Human causation

Here are two independent lines of research suggesting that human activity has caused the current climate change.


As carbon dioxide in the air increases, oxygen decreases.

Scientists have observed that oxygen decreases as carbon dioxide (CO2) in the air increases. This is what would happen if the increase in CO2 came from burning fossil fuels or forests because burning things containing carbon removes oxygen from the air, combining oxygen with carbon to produce CO2.

This observation suggests that burning plants or fossil fuels has caused the increase in atmospheric CO2. It also challenges the idea that CO2 comes from other sources, like volcanic eruptions.


The light carbon in atmospheric carbon dioxide is increasing

Scientists observe that the atmosphere’s carbon dioxide (CO2) increasingly contains light carbon: the isotope carbon-12. This increase in “light carbon” is evidence that humans have caused the current global heating.

There are two types (isotopes) of carbon to consider here: carbon-12, call it “light carbon”, and carbon-13, call it “heavy carbon”. A measure of how much light carbon you have in a sample is the percentage of light carbon to total carbon: the “light carbon percentage”,

  • In photosynthesis, plants take in CO2 and water, use the carbon to build themselves up, and release oxygen.
  • Plants more readily take in CO2 containing light carbon.
  • The “light carbon percentage” in plants is higher than the percentage in the air.
  • The “light carbon percentage” in fossil fuels is also higher than the percentage in the air as fossil fuels come from ancient forests.
  • Burning plants or fossil fuels releases CO2 into the atmosphere, and that CO2 has a high “light carbon percentage”.
  • So, this burning leaves a fingerprint: an increase in the “light carbon percentage” of atmospheric CO2.
  • Scientists have determined that light carbon in atmospheric CO2 has changed over time.

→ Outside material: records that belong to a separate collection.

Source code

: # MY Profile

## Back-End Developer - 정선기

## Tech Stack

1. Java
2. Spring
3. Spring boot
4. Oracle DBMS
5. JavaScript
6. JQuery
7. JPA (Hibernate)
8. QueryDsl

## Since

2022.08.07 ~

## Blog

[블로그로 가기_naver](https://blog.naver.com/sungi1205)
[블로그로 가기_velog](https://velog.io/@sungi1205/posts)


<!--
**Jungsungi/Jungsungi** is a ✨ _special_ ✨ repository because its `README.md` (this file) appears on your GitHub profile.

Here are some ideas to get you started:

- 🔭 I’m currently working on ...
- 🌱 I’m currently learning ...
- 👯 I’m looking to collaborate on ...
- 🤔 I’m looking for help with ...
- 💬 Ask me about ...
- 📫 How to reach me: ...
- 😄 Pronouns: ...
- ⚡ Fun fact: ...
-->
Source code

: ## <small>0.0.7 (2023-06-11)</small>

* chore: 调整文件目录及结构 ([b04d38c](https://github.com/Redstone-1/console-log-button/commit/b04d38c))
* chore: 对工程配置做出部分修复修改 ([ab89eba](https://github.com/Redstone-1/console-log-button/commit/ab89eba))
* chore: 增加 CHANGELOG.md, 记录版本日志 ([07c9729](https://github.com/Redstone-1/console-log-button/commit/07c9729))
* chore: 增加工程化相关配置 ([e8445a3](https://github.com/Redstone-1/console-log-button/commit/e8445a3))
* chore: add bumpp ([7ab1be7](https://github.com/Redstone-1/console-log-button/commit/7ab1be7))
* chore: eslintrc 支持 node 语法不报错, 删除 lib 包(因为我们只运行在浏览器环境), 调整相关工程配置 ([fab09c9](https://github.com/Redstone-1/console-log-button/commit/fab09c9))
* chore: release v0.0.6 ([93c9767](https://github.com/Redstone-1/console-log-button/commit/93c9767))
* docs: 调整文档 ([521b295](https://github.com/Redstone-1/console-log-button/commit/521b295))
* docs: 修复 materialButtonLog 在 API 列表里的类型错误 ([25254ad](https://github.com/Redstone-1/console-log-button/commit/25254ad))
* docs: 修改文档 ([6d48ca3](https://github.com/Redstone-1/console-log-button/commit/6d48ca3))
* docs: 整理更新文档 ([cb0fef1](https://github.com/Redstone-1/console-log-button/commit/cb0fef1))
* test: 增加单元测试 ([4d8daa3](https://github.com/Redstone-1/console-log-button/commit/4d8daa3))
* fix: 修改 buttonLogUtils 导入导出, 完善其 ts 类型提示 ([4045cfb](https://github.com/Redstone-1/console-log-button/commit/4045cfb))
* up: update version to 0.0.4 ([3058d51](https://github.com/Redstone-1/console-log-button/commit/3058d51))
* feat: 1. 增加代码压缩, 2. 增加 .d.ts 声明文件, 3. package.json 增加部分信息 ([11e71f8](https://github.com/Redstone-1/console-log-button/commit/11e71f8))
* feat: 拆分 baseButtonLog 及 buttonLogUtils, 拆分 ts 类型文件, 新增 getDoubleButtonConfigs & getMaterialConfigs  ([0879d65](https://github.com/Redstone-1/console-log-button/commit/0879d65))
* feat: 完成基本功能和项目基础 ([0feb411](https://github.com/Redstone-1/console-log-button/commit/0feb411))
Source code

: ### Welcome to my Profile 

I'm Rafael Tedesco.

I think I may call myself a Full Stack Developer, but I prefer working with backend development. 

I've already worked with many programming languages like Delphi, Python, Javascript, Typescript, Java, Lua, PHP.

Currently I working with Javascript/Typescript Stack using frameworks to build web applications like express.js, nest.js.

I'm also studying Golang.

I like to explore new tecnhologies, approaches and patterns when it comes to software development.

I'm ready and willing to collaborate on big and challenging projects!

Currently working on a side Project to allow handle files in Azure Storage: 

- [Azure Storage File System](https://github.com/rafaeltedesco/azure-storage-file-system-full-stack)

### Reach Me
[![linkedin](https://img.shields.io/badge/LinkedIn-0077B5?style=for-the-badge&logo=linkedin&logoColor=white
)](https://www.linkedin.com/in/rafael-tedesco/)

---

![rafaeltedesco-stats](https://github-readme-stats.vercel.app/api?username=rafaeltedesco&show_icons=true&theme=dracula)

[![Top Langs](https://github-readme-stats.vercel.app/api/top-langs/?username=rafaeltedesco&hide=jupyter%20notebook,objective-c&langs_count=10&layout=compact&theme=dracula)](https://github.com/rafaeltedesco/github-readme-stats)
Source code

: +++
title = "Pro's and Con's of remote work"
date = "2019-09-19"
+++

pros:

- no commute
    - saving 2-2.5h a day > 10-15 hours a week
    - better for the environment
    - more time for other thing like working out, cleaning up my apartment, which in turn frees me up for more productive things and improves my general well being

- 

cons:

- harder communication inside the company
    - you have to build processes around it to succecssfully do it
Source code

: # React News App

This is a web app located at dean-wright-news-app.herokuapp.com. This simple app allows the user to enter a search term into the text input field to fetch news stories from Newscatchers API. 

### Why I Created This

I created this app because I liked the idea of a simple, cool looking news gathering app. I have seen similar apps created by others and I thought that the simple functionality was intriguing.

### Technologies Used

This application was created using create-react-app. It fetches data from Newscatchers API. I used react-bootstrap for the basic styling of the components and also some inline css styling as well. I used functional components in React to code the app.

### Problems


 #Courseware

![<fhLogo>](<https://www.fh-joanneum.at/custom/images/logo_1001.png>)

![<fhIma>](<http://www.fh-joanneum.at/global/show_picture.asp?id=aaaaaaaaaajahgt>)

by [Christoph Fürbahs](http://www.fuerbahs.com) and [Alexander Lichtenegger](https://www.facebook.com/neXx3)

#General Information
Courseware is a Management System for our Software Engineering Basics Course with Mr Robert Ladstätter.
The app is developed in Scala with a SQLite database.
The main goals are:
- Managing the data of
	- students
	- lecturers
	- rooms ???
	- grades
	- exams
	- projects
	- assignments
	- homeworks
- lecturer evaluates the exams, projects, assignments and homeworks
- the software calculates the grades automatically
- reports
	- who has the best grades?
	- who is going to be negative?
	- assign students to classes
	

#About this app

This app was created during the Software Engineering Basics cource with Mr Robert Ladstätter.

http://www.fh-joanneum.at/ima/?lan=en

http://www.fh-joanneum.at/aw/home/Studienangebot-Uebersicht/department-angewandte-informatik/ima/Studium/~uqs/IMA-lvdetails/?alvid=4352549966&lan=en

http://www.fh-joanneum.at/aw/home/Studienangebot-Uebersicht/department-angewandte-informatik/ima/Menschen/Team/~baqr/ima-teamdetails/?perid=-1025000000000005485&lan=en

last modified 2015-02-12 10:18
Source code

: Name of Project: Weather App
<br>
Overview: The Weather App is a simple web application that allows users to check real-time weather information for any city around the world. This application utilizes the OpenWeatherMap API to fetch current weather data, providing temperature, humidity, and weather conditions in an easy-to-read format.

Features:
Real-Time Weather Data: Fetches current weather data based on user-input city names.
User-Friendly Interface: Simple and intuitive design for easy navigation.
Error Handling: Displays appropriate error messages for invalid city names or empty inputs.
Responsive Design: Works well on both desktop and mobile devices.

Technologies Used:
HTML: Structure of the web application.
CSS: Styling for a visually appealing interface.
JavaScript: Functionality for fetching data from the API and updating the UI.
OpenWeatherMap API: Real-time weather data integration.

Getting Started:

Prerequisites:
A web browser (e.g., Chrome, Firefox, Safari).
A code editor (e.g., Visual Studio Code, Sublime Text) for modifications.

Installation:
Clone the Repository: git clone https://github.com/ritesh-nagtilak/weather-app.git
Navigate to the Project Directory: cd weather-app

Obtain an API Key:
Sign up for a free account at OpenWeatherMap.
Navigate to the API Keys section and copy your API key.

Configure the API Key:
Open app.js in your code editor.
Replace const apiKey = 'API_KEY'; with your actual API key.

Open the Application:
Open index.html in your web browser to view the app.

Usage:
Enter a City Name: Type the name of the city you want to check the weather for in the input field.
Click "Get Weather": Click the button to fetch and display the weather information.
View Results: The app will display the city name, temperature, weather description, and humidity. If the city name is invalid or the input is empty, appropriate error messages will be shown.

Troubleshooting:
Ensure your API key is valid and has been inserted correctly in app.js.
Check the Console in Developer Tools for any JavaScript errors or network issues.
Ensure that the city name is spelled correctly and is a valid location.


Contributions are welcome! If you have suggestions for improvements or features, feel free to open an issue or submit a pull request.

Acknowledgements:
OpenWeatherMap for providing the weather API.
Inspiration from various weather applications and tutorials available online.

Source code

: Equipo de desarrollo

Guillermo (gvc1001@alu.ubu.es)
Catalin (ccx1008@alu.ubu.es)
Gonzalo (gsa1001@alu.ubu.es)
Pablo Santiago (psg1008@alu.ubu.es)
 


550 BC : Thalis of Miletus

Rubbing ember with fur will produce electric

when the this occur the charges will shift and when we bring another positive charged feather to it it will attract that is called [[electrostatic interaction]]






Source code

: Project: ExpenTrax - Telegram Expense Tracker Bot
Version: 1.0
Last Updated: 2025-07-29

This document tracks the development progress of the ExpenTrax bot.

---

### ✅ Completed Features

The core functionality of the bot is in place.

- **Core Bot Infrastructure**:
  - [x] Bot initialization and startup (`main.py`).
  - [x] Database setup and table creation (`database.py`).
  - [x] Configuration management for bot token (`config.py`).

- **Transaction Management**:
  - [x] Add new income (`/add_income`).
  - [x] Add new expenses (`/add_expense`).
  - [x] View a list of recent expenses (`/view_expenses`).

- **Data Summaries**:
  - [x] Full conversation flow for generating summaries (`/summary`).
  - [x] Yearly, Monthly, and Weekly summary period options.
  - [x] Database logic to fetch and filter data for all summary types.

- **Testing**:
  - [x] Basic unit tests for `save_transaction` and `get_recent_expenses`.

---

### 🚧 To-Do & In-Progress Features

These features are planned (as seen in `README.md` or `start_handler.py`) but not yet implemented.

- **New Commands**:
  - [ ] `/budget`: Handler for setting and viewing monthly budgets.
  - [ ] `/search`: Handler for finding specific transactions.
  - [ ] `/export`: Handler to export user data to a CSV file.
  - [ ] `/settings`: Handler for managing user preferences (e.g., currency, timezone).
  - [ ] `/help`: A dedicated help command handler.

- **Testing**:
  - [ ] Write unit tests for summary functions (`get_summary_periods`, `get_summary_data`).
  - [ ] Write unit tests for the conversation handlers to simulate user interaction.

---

The light carbon began increasing in about 1850, at the beginning of the industrial age, and it continues to grow.

Burning leaves a fingerprint: an increase in atmospheric carbon dioxide containing light carbon.

The observed increase in light carbon in atmospheric CO2 supports the idea that the increase in CO2 in the air is due to the burning of plants and fossil fuels during the industrial era.


Conclusion

Both these independent lines of research support the theory that the increase in carbon dioxide in the atmosphere comes from the human burning of fossil fuels and forests rather than from the oceans or volcanos releasing carbon dioxide.


Sources

Debunking the myth that the carbon dioxide increase is natural. (Skeptical Science)

How do we know that recent carbon dioxide increases are due to human activities? (Real Climate: 2004)


Updated 5 Aug 2021; Checked 4 Oct 2022.